## Problem requirements
Pull out every line below containing the word "にほんじん".

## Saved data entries
------------------------------------

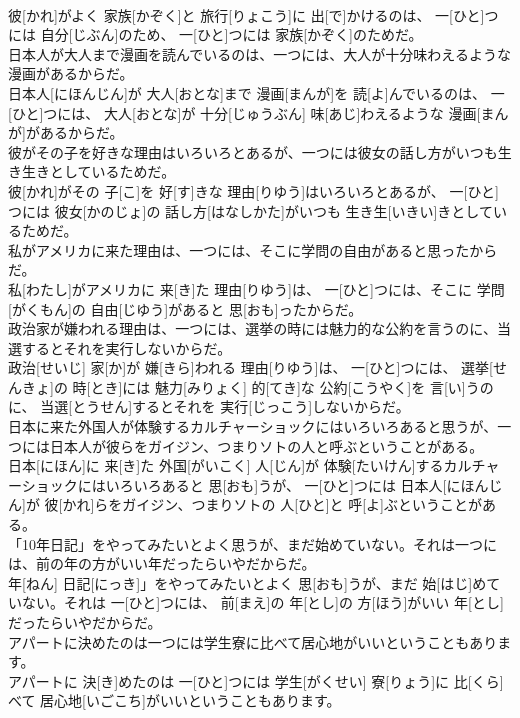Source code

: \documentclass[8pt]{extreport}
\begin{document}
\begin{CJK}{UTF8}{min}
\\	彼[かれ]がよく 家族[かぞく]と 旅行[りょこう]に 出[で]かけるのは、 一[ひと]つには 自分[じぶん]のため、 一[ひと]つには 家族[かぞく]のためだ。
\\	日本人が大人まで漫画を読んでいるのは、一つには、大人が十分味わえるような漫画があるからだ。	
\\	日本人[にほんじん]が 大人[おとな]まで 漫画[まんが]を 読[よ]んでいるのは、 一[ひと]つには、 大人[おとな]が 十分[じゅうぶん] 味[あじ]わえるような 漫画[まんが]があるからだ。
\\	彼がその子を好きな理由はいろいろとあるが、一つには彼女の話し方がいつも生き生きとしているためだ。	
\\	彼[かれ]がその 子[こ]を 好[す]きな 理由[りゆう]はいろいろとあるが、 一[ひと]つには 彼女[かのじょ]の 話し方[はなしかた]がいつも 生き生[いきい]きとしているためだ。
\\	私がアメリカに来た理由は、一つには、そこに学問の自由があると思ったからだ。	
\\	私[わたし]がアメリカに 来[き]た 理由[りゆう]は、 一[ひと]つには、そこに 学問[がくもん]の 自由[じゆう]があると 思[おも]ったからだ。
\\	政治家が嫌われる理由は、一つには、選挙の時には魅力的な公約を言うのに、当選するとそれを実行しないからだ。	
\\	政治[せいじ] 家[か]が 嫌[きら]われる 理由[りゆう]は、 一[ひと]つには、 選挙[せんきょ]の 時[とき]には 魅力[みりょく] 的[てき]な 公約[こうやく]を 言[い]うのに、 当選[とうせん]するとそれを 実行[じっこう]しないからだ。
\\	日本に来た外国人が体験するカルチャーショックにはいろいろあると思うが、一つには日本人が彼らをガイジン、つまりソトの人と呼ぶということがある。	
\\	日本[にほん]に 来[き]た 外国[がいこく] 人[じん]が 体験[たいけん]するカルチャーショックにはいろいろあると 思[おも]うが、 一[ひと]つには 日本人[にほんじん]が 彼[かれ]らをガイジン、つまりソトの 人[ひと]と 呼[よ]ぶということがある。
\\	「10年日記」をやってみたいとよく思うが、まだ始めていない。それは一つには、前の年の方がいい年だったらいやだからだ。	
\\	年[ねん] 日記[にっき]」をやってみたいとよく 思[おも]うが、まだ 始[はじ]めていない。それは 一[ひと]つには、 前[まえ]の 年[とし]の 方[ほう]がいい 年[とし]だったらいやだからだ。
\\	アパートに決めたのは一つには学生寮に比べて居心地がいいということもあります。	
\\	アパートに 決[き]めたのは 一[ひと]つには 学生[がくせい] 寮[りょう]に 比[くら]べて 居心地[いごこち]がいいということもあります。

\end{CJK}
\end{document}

------------------------------------

## Task result
\\	日本人[にほんじん]が 大人[おとな]まで 漫画[まんが]を 読[よ]んでいるのは、 一[ひと]つには、 大人[おとな]が 十分[じゅうぶん] 味[あじ]わえるような 漫画[まんが]があるからだ。
\\	日本[にほん]に 来[き]た 外国[がいこく] 人[じん]が 体験[たいけん]するカルチャーショックにはいろいろあると 思[おも]うが、 一[ひと]つには 日本人[にほんじん]が 彼[かれ]らをガイジン、つまりソトの 人[ひと]と 呼[よ]ぶということがある。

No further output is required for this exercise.